### Data in this exercise:
++++++++
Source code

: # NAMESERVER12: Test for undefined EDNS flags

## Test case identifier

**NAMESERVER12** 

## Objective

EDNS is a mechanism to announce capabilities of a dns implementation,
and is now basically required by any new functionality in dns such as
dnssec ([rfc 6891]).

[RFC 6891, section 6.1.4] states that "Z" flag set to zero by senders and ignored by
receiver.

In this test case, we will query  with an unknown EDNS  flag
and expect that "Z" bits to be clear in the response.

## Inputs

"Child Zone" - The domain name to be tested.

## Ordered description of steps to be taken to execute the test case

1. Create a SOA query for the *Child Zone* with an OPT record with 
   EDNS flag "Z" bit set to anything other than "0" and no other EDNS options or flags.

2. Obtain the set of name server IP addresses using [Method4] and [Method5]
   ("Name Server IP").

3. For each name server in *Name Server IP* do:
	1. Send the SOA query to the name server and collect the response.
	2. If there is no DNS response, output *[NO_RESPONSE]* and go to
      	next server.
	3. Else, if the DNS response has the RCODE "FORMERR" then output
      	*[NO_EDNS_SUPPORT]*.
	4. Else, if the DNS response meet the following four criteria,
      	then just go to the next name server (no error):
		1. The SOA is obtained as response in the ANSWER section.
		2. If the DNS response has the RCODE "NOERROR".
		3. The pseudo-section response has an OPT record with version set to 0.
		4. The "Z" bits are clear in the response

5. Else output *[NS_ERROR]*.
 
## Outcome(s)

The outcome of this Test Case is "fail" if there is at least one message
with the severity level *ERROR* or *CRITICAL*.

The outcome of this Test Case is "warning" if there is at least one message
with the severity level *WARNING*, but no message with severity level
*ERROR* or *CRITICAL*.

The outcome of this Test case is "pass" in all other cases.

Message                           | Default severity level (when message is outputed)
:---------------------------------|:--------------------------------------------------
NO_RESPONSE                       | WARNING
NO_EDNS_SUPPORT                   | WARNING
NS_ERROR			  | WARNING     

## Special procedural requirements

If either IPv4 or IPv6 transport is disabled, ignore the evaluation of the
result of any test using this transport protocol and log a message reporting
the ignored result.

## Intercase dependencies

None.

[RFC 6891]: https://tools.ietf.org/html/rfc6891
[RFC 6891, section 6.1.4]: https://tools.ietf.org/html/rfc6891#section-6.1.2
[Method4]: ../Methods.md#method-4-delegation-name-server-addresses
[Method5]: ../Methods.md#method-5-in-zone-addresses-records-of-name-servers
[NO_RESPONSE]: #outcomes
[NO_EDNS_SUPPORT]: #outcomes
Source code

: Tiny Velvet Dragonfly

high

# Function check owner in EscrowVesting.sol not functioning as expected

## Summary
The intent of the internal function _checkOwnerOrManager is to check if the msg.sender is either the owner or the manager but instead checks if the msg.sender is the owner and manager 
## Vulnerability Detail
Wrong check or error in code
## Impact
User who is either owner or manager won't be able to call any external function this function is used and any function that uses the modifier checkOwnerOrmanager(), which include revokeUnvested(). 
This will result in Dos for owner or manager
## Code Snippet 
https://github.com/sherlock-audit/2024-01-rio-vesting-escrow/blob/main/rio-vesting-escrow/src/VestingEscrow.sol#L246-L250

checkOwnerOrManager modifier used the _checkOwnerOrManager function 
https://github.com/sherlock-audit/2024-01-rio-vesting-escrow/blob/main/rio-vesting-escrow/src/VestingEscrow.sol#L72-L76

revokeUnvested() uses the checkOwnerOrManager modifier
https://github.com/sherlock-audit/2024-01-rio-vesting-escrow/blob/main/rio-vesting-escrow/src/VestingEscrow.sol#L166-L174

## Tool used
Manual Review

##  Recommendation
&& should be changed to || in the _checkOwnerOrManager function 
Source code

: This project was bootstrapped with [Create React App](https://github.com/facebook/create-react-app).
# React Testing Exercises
++++++++
### Prompt:
Across all the records above, find each line with "RCODE" in it and copy it.

### Answer box:
	3. Else, if the DNS response has the RCODE "FORMERR" then output
		2. If the DNS response has the RCODE "NOERROR".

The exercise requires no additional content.